Jul 26  A couple of young men arrive in New York city after a sixty-three day drive from San Francisco. They drove a two-cylinder, 20 horsepower Winton. They popped many tires on what can hardly be called roads. Wheel bearings gave out and a couple of times they had to wait for parts to repair engine breakdowns. The trip is to be the subject of an October 2013 film by Ken Burns.

Aug 4  Pope Pius X becomes the 257th pope, succeeding Leo XIII.

Aug 18  England's conservatives, opposed to autonomy for the Irish, pass a land reform law for Ireland, hoping this will delay or prevent the Irish acquiring anything like independence.

Sep 29  The Kingdom of Prussia (two-thirds of the Empire of Germany), becomes the first state to require drivers licenses for operators of motor vehicles.

Oct 3  Russia has failed to withdraw its forces from Manchuria as they had promised. For a couple of months Russia and Japan have been haggling over who is to have dominant influence where in the Manchuria-Korean area between their two countries. The haggling is to continue.

Nov 17  Russia's Social Democrats are having their Second Congress. (The First Party Congress was in 1898, consisting of nine delegates, all of whom were arrested.) The Second Congress meets in Brussels, but police harrassment sends them to liberal Britain's city of London. There are fifty-six delegates.
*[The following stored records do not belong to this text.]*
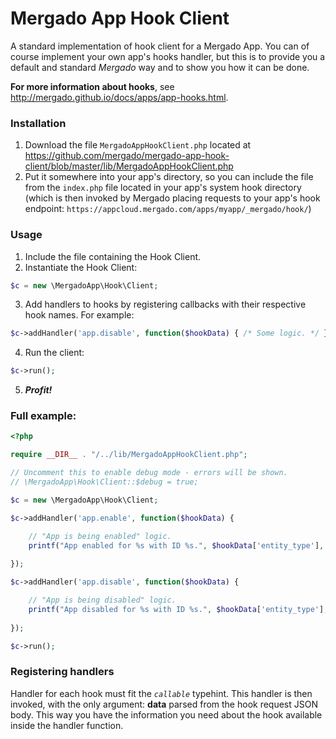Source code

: # Mergado App Hook Client

A standard implementation of hook client for a Mergado App. You can of course implement your own app's hooks handler, but this is to provide you a default and standard *Mergado* way and to show you how it can be done.

**For more information about hooks**, see http://mergado.github.io/docs/apps/app-hooks.html.

### Installation
1. Download the file `MergadoAppHookClient.php` located at https://github.com/mergado/mergado-app-hook-client/blob/master/lib/MergadoAppHookClient.php
2. Put it somewhere into your app's directory, so you can include the file from the `index.php` file located in your app's system hook directory (which is then invoked by Mergado placing requests to your app's hook endpoint: `https://appcloud.mergado.com/apps/myapp/_mergado/hook/`) 

### Usage
1. Include the file containing the Hook Client.
2. Instantiate the Hook Client:

 ```php
 $c = new \MergadoApp\Hook\Client;
 ```
3. Add handlers to hooks by registering callbacks with their respective hook names. For example:

 ```php
 $c->addHandler('app.disable', function($hookData) { /* Some logic. */ });
 ```
4. Run the client:

 ```php
 $c->run();
 ```
5. ***Profit!***

### Full example:

```php
<?php

require __DIR__ . "/../lib/MergadoAppHookClient.php";

// Uncomment this to enable debug mode - errors will be shown.
// \MergadoApp\Hook\Client::$debug = true;

$c = new \MergadoApp\Hook\Client;

$c->addHandler('app.enable', function($hookData) {

	// "App is being enabled" logic.
	printf("App enabled for %s with ID %s.", $hookData['entity_type'], $hookData['entity_id']);
	
});

$c->addHandler('app.disable', function($hookData) {

	// "App is being disabled" logic.
	printf("App disabled for %s with ID %s.", $hookData['entity_type'], $hookData['entity_id']);
	
});

$c->run();

```

### Registering handlers
Handler for each hook must fit the *`callable`* typehint. This handler is then invoked, with the only argument: **data** parsed from the hook request JSON body. This way you have the information you need about the hook available inside the handler function.
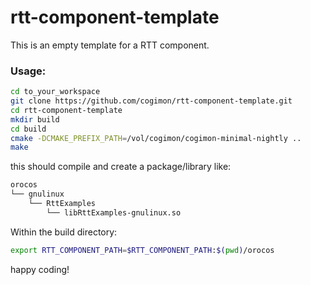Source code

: # rtt-component-template
This is an empty template for a RTT component.

### Usage:
```bash
cd to_your_workspace
git clone https://github.com/cogimon/rtt-component-template.git
cd rtt-component-template
mkdir build
cd build
cmake -DCMAKE_PREFIX_PATH=/vol/cogimon/cogimon-minimal-nightly ..
make
```
this should compile and create a package/library like:
```bash
orocos
└── gnulinux
    └── RttExamples
        └── libRttExamples-gnulinux.so
```
Within the build directory:
```bash
export RTT_COMPONENT_PATH=$RTT_COMPONENT_PATH:$(pwd)/orocos
```
happy coding!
They split into two factions: the Bolsheviks (majority) and Mensheviks (minority). The Bolsheviks believe that power must be taken from the ruling class in one sweep. The Mensheviks hope for progress toward socialism without a sudden and sweeping change as to which class holds power. The Bolsheviks are a majority when a crucial vote is taken after some Mensheviks walk out.
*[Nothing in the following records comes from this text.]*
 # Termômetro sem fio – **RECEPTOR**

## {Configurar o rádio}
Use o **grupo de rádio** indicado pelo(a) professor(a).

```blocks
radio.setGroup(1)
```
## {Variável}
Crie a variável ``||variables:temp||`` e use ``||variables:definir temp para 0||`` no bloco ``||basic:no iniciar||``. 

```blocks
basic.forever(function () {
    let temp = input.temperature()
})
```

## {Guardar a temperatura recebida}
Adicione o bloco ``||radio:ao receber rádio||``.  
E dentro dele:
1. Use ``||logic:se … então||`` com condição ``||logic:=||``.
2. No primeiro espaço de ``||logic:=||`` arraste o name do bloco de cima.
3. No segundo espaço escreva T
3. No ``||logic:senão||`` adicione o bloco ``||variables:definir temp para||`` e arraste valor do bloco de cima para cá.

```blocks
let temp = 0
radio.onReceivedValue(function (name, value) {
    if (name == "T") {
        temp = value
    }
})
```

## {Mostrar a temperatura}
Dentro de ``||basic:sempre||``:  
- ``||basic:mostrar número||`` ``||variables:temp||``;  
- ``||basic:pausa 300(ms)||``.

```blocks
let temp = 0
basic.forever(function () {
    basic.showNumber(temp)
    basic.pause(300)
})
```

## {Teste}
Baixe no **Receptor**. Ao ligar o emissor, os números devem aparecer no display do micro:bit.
Nov 18  The Hay-Bunau-Varilla Treaty is signed by the United States and Panama, giving the US exclusive rights over the Panama Canal Zone.

Nov 23  Bill Haywood's Western Federation of Miners has called for a sympathy strike among the underground miners to support an eight-hour day. The governor, James Hamilton Peabody, has described an insurrection as taking place and has sent out a militia to protect replacement workers. Soldiers have been rounding up union members and their sympathizers, including the entire staff of a pro-union newspaper, and jailing them without charges.

Dec 9  Imprisoned since April 1902, in August this year Stalin was transferred to Siberia. On this day he arrives at his assigned area in south-central Siberia: Novaya Uda. The Russian Empire will provide him with a little cash to survive – cheaper perhaps than having to house him in an actual prison.

Dec 17  At Kitty Hawk in North Carolina the Wright brothers make their first engine powered air flight.